Your instructions: Begin with the first line of the entries below. Copy each line exactly, stopping after the one that contains "### React so far...".

##### Records for the task

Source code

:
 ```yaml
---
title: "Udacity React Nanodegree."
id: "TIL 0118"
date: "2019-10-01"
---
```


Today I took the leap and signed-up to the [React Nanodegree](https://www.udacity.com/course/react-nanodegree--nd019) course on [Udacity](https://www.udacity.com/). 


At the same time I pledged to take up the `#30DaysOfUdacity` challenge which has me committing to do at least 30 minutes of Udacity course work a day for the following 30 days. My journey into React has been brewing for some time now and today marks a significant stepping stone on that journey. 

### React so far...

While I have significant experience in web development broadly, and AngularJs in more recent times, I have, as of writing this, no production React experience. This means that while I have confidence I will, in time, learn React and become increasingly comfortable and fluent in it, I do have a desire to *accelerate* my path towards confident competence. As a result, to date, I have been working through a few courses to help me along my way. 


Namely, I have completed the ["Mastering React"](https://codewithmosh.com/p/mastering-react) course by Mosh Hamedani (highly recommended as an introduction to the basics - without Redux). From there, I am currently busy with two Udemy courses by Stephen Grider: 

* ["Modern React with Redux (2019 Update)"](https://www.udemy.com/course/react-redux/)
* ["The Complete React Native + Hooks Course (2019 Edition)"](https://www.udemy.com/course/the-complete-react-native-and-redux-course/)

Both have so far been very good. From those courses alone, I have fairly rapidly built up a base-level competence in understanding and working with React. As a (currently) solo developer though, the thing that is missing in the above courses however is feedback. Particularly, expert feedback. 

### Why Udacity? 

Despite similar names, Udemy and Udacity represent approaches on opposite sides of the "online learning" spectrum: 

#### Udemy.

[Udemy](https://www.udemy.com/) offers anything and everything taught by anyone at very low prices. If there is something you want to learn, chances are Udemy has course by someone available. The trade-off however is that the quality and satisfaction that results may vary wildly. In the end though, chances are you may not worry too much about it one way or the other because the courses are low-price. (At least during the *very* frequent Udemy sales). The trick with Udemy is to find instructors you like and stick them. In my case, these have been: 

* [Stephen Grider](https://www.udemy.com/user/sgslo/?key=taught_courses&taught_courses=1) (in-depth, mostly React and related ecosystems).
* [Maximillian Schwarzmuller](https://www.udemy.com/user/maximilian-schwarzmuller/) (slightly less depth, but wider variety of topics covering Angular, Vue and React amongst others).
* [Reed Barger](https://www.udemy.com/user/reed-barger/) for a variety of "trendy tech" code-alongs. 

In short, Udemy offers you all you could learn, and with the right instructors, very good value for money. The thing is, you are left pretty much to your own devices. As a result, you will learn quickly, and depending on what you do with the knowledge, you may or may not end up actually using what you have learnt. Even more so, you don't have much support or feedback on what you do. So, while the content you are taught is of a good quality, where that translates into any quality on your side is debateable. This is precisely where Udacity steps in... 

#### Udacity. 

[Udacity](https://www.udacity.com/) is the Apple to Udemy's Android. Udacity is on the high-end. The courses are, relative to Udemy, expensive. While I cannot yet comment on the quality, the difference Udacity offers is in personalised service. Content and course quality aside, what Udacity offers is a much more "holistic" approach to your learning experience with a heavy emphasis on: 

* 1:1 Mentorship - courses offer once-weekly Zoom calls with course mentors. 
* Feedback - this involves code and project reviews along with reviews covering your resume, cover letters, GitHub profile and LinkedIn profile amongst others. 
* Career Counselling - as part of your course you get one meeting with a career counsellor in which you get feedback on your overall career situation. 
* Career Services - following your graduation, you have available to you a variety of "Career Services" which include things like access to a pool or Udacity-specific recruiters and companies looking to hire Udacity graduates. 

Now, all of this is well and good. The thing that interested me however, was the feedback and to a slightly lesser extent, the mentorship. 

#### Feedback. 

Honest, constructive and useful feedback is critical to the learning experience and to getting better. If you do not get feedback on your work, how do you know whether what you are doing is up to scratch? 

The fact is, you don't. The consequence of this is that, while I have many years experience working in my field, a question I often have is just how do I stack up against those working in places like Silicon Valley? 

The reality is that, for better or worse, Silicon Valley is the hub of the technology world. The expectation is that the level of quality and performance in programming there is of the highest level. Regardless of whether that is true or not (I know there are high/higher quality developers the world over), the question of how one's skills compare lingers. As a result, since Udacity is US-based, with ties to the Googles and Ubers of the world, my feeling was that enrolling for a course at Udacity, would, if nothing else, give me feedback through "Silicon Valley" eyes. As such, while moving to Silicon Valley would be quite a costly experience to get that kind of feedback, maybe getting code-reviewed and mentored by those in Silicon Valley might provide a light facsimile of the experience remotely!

##########

Worked solution:
Source code

:
 ```yaml
---
title: "Udacity React Nanodegree."
id: "TIL 0118"
date: "2019-10-01"
---
```


Today I took the leap and signed-up to the [React Nanodegree](https://www.udacity.com/course/react-nanodegree--nd019) course on [Udacity](https://www.udacity.com/). 


At the same time I pledged to take up the `#30DaysOfUdacity` challenge which has me committing to do at least 30 minutes of Udacity course work a day for the following 30 days. My journey into React has been brewing for some time now and today marks a significant stepping stone on that journey. 

### React so far...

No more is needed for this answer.